Your assignment
Copy exactly the lines from the start of the data below through the one that carries "If you want", and only those.

[Data for this exercise — start]

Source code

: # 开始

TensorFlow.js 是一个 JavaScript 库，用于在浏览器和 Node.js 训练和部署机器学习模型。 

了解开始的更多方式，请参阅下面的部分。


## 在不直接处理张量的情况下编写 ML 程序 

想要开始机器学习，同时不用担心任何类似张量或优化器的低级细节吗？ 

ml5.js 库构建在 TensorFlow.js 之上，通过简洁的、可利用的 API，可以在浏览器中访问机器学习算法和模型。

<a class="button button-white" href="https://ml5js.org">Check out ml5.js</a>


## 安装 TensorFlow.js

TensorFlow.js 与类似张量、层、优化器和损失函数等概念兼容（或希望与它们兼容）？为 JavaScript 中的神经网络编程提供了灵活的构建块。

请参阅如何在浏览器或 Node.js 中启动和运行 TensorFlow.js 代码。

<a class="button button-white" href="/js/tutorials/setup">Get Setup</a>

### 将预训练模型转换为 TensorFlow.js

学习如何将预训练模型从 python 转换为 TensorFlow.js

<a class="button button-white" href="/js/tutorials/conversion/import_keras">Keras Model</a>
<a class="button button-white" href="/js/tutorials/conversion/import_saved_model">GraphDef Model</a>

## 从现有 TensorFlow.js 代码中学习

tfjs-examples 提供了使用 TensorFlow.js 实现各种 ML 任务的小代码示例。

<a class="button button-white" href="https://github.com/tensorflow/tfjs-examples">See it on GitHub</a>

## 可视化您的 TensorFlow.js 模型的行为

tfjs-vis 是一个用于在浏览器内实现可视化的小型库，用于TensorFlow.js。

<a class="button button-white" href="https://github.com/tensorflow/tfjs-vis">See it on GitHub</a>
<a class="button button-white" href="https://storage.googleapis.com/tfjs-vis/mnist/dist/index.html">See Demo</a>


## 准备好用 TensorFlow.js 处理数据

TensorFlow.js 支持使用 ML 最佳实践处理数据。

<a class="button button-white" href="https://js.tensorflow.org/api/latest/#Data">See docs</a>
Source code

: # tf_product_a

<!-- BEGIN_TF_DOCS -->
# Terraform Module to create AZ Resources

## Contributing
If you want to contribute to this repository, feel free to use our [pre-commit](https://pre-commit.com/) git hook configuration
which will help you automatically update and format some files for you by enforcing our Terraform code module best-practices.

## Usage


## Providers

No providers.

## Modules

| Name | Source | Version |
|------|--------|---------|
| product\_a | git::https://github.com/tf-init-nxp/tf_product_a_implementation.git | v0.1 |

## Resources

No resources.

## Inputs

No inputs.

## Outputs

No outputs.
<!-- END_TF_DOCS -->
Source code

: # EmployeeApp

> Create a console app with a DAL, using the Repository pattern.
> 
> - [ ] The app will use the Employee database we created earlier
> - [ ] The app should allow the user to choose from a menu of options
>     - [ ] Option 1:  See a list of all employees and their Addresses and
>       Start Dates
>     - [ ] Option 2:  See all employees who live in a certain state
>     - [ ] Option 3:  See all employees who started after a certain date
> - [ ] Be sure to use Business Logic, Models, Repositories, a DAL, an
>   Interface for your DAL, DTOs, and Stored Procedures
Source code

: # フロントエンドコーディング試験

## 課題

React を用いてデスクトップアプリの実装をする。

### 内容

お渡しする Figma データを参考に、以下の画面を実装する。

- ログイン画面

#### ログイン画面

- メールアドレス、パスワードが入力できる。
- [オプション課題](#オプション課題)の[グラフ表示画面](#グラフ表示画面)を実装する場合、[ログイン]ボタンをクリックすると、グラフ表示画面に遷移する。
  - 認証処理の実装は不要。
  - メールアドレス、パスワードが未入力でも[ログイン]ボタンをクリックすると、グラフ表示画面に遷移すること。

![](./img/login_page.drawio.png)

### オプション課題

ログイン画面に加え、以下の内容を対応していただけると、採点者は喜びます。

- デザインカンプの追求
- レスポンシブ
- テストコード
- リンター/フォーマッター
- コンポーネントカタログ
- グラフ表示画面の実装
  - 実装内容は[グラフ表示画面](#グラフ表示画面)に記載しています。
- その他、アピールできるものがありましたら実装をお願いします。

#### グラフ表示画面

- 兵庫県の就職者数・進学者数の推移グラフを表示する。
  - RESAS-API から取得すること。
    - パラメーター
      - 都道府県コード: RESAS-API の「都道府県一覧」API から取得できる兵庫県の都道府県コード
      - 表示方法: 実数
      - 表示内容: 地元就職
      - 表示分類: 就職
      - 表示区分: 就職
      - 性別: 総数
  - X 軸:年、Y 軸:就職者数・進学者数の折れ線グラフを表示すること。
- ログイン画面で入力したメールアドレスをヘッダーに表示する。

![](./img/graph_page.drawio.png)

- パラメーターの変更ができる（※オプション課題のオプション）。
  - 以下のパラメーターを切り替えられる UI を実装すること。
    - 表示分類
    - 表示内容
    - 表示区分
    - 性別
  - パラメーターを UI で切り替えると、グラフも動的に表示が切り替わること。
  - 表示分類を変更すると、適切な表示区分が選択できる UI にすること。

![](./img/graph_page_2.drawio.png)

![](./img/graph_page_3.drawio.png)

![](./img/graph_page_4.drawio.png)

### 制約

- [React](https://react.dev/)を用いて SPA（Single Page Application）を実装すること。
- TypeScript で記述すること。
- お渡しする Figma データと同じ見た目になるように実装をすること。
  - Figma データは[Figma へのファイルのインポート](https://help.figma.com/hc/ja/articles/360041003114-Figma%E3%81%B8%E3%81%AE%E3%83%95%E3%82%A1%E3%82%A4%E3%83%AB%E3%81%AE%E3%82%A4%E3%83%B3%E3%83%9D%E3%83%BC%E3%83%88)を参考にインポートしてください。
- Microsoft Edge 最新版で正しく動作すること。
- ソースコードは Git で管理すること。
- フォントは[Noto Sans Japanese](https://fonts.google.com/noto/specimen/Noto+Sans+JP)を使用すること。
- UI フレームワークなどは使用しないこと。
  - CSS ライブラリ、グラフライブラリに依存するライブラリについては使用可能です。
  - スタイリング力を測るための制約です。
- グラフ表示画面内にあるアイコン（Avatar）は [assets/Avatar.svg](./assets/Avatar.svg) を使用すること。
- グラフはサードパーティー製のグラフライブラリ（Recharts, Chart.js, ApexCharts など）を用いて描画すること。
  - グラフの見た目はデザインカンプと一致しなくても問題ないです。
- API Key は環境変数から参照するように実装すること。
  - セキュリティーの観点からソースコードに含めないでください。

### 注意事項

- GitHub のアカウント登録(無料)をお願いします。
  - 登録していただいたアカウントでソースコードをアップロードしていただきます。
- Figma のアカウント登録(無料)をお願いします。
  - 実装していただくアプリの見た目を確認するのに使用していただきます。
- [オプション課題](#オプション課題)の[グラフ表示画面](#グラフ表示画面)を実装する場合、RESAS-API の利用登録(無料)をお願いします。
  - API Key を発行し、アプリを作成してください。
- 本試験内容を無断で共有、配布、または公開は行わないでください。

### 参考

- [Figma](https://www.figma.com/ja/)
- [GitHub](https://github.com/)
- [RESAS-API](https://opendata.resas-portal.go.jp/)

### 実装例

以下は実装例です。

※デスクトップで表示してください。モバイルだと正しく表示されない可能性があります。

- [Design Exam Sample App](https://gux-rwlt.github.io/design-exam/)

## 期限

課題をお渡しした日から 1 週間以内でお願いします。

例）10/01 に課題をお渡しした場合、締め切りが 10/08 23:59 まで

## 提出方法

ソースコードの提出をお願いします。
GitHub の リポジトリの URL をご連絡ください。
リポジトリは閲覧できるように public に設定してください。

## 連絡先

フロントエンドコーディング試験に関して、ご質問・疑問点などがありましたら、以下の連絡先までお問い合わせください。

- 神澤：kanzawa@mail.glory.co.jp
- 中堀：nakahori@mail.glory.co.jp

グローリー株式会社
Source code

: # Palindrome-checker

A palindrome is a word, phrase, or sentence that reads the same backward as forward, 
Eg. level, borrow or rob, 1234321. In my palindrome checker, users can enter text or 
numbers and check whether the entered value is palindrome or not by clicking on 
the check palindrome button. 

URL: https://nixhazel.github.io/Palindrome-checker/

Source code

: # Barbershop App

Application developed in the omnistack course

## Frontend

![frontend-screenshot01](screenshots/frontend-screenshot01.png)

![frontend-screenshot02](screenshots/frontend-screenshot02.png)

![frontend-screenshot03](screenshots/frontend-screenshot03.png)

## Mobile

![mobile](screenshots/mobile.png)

[Data for this exercise — finish]

Written response
Source code

: # 开始

TensorFlow.js 是一个 JavaScript 库，用于在浏览器和 Node.js 训练和部署机器学习模型。 

了解开始的更多方式，请参阅下面的部分。


## 在不直接处理张量的情况下编写 ML 程序 

想要开始机器学习，同时不用担心任何类似张量或优化器的低级细节吗？ 

ml5.js 库构建在 TensorFlow.js 之上，通过简洁的、可利用的 API，可以在浏览器中访问机器学习算法和模型。

<a class="button button-white" href="https://ml5js.org">Check out ml5.js</a>


## 安装 TensorFlow.js

TensorFlow.js 与类似张量、层、优化器和损失函数等概念兼容（或希望与它们兼容）？为 JavaScript 中的神经网络编程提供了灵活的构建块。

请参阅如何在浏览器或 Node.js 中启动和运行 TensorFlow.js 代码。

<a class="button button-white" href="/js/tutorials/setup">Get Setup</a>

### 将预训练模型转换为 TensorFlow.js

学习如何将预训练模型从 python 转换为 TensorFlow.js

<a class="button button-white" href="/js/tutorials/conversion/import_keras">Keras Model</a>
<a class="button button-white" href="/js/tutorials/conversion/import_saved_model">GraphDef Model</a>

## 从现有 TensorFlow.js 代码中学习

tfjs-examples 提供了使用 TensorFlow.js 实现各种 ML 任务的小代码示例。

<a class="button button-white" href="https://github.com/tensorflow/tfjs-examples">See it on GitHub</a>

## 可视化您的 TensorFlow.js 模型的行为

tfjs-vis 是一个用于在浏览器内实现可视化的小型库，用于TensorFlow.js。

<a class="button button-white" href="https://github.com/tensorflow/tfjs-vis">See it on GitHub</a>
<a class="button button-white" href="https://storage.googleapis.com/tfjs-vis/mnist/dist/index.html">See Demo</a>


## 准备好用 TensorFlow.js 处理数据

TensorFlow.js 支持使用 ML 最佳实践处理数据。

<a class="button button-white" href="https://js.tensorflow.org/api/latest/#Data">See docs</a>
Source code

: # tf_product_a

<!-- BEGIN_TF_DOCS -->
# Terraform Module to create AZ Resources

## Contributing
If you want to contribute to this repository, feel free to use our [pre-commit](https://pre-commit.com/) git hook configuration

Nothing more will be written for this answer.